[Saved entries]
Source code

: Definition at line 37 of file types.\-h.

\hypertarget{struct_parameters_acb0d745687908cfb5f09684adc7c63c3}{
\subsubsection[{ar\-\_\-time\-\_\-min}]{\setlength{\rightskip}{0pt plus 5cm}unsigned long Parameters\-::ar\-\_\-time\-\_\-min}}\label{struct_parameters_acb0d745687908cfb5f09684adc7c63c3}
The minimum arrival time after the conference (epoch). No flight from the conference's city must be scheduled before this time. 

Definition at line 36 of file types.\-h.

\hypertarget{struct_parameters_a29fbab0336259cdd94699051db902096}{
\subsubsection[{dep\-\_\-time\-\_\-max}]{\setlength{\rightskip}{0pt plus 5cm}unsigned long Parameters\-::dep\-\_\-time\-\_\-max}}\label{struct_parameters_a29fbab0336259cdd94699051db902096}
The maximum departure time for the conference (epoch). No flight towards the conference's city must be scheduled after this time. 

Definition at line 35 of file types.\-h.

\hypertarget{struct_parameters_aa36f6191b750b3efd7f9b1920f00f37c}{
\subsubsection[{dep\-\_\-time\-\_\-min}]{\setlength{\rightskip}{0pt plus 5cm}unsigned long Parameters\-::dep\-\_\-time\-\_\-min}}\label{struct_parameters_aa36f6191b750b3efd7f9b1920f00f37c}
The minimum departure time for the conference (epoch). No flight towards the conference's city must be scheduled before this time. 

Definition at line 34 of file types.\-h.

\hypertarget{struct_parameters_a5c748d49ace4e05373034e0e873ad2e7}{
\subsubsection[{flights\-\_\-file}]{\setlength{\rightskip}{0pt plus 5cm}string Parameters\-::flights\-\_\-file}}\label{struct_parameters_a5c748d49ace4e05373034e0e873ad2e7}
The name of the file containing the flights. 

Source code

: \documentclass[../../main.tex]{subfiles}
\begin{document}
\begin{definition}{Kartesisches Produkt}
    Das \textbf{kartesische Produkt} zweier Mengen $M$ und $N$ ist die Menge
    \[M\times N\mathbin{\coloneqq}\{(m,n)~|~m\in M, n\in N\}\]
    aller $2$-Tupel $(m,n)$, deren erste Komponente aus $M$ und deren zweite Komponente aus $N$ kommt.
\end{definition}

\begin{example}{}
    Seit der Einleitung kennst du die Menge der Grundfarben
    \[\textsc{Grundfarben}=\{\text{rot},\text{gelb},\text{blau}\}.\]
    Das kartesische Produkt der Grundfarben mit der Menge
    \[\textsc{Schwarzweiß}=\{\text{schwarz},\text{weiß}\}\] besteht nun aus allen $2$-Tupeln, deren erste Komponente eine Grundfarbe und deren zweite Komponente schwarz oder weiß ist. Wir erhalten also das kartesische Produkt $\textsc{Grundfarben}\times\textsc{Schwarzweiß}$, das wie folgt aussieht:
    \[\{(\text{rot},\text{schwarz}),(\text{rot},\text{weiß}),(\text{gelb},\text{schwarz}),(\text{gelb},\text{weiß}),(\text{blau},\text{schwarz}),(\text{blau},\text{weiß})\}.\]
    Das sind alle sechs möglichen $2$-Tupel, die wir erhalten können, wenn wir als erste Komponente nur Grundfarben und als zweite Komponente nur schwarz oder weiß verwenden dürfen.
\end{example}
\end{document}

Task prompt
Give back every line of the data above exactly as written.

Written response
Source code

: Definition at line 37 of file types.\-h.

\hypertarget{struct_parameters_acb0d745687908cfb5f09684adc7c63c3}{
\subsubsection[{ar\-\_\-time\-\_\-min}]{\setlength{\rightskip}{0pt plus 5cm}unsigned long Parameters\-::ar\-\_\-time\-\_\-min}}\label{struct_parameters_acb0d745687908cfb5f09684adc7c63c3}
The minimum arrival time after the conference (epoch). No flight from the conference's city must be scheduled before this time. 

Definition at line 36 of file types.\-h.

\hypertarget{struct_parameters_a29fbab0336259cdd94699051db902096}{
\subsubsection[{dep\-\_\-time\-\_\-max}]{\setlength{\rightskip}{0pt plus 5cm}unsigned long Parameters\-::dep\-\_\-time\-\_\-max}}\label{struct_parameters_a29fbab0336259cdd94699051db902096}
The maximum departure time for the conference (epoch). No flight towards the conference's city must be scheduled after this time. 

Definition at line 35 of file types.\-h.

\hypertarget{struct_parameters_aa36f6191b750b3efd7f9b1920f00f37c}{
\subsubsection[{dep\-\_\-time\-\_\-min}]{\setlength{\rightskip}{0pt plus 5cm}unsigned long Parameters\-::dep\-\_\-time\-\_\-min}}\label{struct_parameters_aa36f6191b750b3efd7f9b1920f00f37c}
The minimum departure time for the conference (epoch). No flight towards the conference's city must be scheduled before this time. 

Definition at line 34 of file types.\-h.

\hypertarget{struct_parameters_a5c748d49ace4e05373034e0e873ad2e7}{
\subsubsection[{flights\-\_\-file}]{\setlength{\rightskip}{0pt plus 5cm}string Parameters\-::flights\-\_\-file}}\label{struct_parameters_a5c748d49ace4e05373034e0e873ad2e7}
The name of the file containing the flights. 

Source code

: \documentclass[../../main.tex]{subfiles}
\begin{document}
\begin{definition}{Kartesisches Produkt}
    Das \textbf{kartesische Produkt} zweier Mengen $M$ und $N$ ist die Menge
    \[M\times N\mathbin{\coloneqq}\{(m,n)~|~m\in M, n\in N\}\]
    aller $2$-Tupel $(m,n)$, deren erste Komponente aus $M$ und deren zweite Komponente aus $N$ kommt.
\end{definition}

\begin{example}{}
    Seit der Einleitung kennst du die Menge der Grundfarben
    \[\textsc{Grundfarben}=\{\text{rot},\text{gelb},\text{blau}\}.\]
    Das kartesische Produkt der Grundfarben mit der Menge
    \[\textsc{Schwarzweiß}=\{\text{schwarz},\text{weiß}\}\] besteht nun aus allen $2$-Tupeln, deren erste Komponente eine Grundfarbe und deren zweite Komponente schwarz oder weiß ist. Wir erhalten also das kartesische Produkt $\textsc{Grundfarben}\times\textsc{Schwarzweiß}$, das wie folgt aussieht:
    \[\{(\text{rot},\text{schwarz}),(\text{rot},\text{weiß}),(\text{gelb},\text{schwarz}),(\text{gelb},\text{weiß}),(\text{blau},\text{schwarz}),(\text{blau},\text{weiß})\}.\]
    Das sind alle sechs möglichen $2$-Tupel, die wir erhalten können, wenn wir als erste Komponente nur Grundfarben und als zweite Komponente nur schwarz oder weiß verwenden dürfen.
\end{example}
\end{document}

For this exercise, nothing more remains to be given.